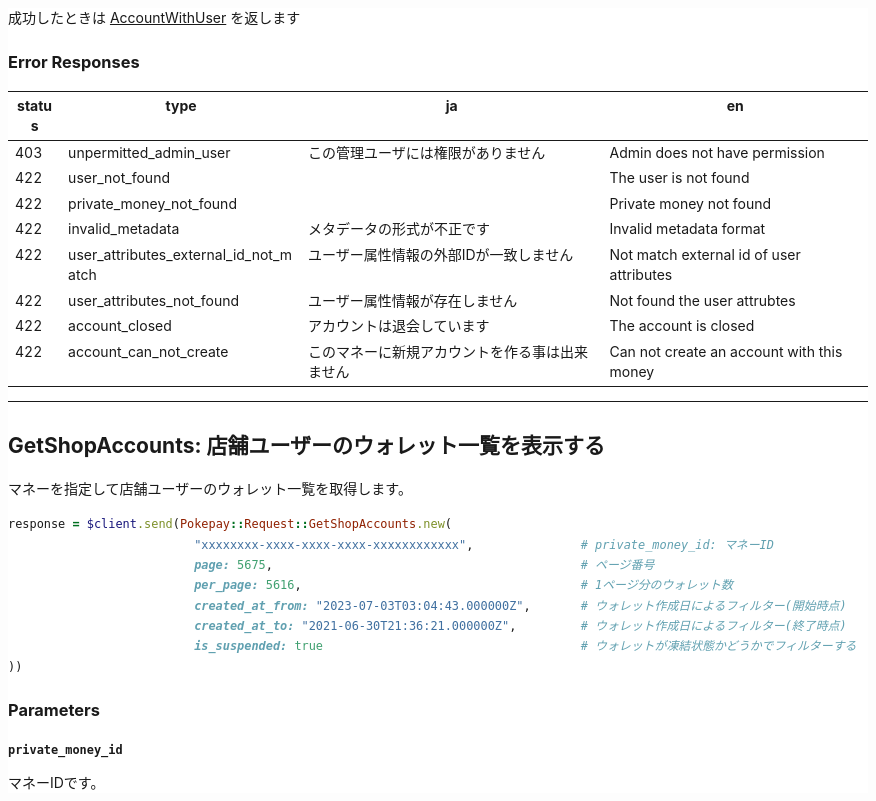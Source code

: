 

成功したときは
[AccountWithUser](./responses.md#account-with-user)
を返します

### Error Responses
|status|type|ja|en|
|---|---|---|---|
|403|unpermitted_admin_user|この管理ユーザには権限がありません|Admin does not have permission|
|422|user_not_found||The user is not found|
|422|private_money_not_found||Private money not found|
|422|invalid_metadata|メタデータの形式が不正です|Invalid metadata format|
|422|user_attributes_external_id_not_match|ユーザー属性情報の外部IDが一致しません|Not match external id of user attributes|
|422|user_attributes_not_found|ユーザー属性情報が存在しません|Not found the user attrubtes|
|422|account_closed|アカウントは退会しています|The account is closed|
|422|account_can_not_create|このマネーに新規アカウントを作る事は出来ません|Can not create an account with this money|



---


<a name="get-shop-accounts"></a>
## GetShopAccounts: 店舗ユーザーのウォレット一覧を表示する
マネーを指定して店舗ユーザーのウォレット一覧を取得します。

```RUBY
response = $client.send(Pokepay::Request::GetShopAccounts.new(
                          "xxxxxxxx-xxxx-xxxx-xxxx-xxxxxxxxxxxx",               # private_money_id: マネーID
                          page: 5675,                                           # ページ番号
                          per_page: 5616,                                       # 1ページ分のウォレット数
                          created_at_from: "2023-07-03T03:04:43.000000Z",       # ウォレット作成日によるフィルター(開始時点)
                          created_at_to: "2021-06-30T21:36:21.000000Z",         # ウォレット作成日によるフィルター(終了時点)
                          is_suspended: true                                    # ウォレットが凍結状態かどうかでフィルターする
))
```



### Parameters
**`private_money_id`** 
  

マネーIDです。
++++++++++
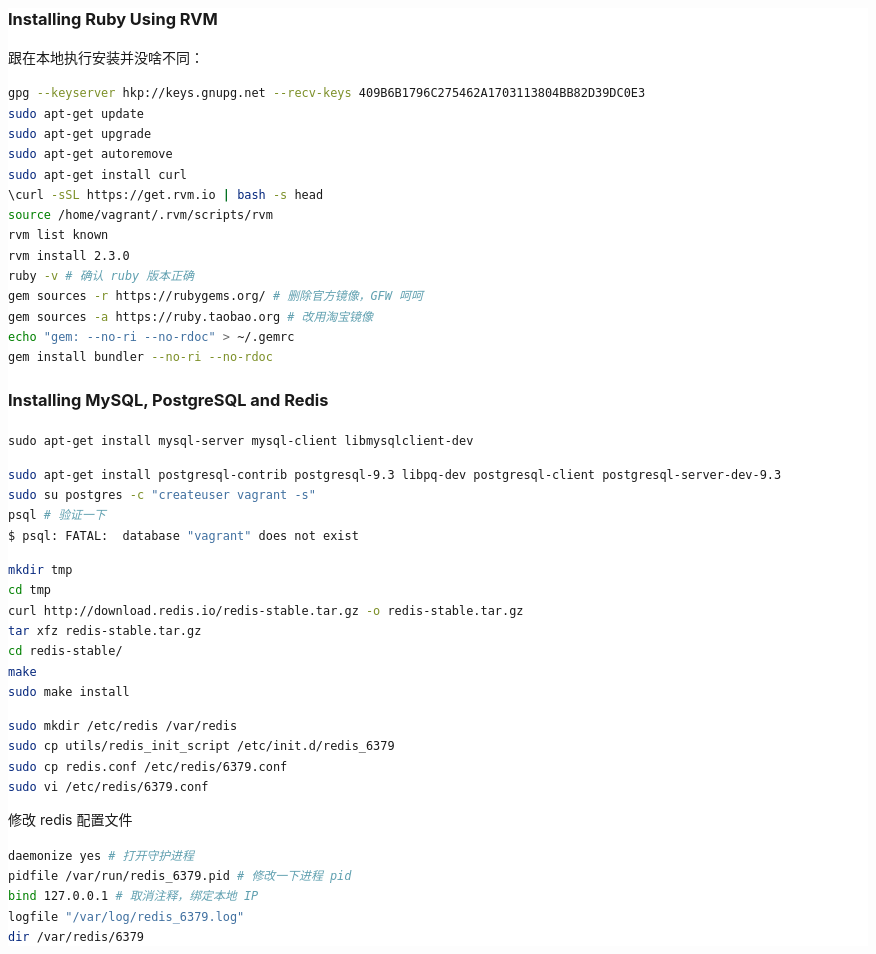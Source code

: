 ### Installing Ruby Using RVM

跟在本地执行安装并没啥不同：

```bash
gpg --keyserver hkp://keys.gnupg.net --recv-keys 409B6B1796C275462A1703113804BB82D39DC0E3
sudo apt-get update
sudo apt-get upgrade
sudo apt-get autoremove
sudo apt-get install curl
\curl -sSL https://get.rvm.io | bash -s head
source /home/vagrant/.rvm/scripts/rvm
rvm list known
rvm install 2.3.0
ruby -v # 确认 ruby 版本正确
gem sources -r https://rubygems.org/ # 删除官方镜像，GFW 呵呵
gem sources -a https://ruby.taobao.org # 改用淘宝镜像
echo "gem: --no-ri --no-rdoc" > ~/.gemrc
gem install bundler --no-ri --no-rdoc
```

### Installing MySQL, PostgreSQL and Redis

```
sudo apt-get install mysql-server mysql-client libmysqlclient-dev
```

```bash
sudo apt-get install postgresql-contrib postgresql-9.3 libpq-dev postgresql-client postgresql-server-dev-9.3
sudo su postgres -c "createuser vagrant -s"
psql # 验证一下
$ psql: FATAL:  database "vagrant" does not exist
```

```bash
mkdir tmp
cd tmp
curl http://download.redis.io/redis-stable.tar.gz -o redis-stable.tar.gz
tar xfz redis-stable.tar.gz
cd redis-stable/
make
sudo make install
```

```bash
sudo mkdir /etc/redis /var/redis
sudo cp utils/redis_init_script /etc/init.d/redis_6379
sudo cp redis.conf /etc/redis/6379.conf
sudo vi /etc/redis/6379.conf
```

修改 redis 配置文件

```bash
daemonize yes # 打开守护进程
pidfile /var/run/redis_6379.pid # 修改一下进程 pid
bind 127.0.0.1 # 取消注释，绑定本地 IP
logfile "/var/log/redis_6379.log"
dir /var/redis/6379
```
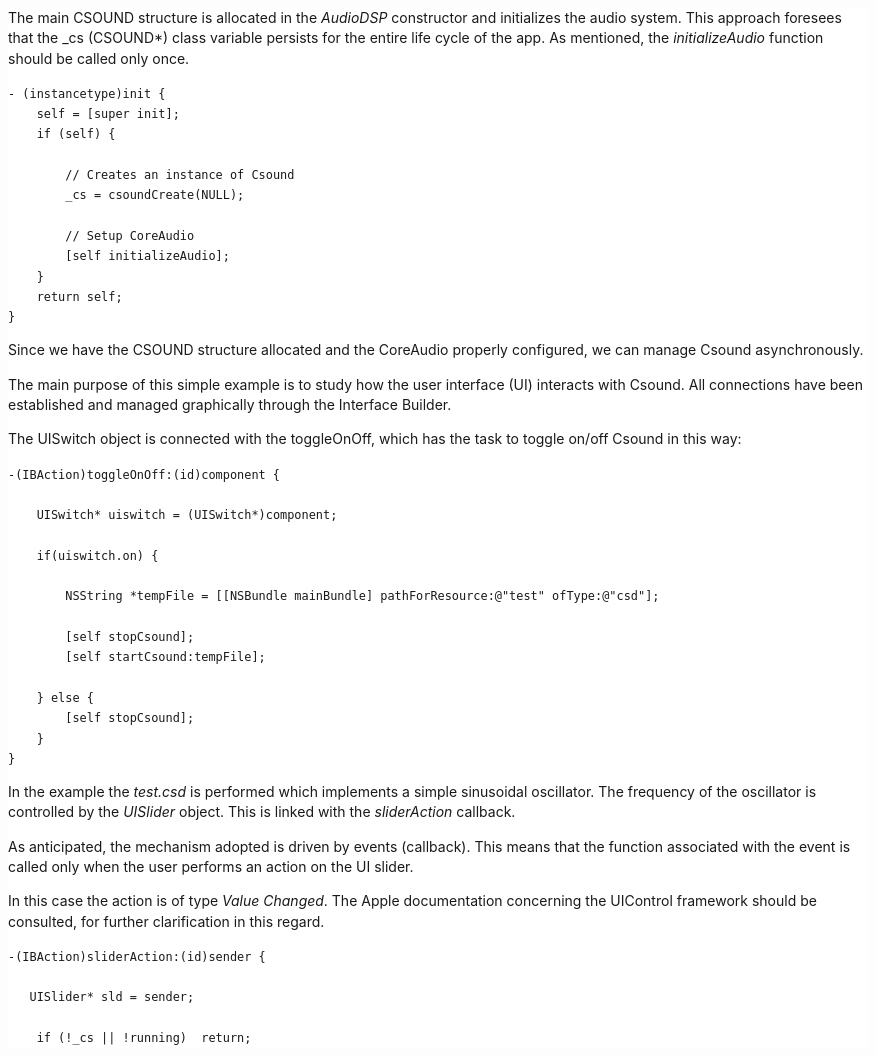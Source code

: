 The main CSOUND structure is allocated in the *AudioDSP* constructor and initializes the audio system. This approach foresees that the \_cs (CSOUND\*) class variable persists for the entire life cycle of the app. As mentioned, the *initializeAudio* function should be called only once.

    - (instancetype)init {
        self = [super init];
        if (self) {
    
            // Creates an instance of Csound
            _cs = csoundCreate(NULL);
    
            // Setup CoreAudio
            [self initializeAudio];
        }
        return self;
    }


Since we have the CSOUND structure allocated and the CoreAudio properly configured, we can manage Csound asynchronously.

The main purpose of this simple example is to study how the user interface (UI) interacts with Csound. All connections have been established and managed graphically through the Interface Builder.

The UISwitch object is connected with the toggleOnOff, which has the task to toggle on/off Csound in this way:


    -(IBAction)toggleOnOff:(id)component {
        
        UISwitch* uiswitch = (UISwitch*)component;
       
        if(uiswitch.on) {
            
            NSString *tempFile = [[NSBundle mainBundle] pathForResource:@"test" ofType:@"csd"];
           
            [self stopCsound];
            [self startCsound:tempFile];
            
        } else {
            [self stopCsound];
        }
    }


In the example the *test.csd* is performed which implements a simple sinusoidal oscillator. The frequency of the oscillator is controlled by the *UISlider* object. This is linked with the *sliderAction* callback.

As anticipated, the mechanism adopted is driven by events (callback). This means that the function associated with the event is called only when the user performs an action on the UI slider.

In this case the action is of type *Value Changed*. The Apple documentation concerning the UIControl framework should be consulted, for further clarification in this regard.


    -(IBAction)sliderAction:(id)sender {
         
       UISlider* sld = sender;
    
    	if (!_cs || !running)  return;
++++++++++
* Work to be completed *
The expected result is a copy of each line in the records where "test" appears.

* Result of the exercise *
            NSString *tempFile = [[NSBundle mainBundle] pathForResource:@"test" ofType:@"csd"];
In the example the *test.csd* is performed which implements a simple sinusoidal oscillator. The frequency of the oscillator is controlled by the *UISlider* object. This is linked with the *sliderAction* callback.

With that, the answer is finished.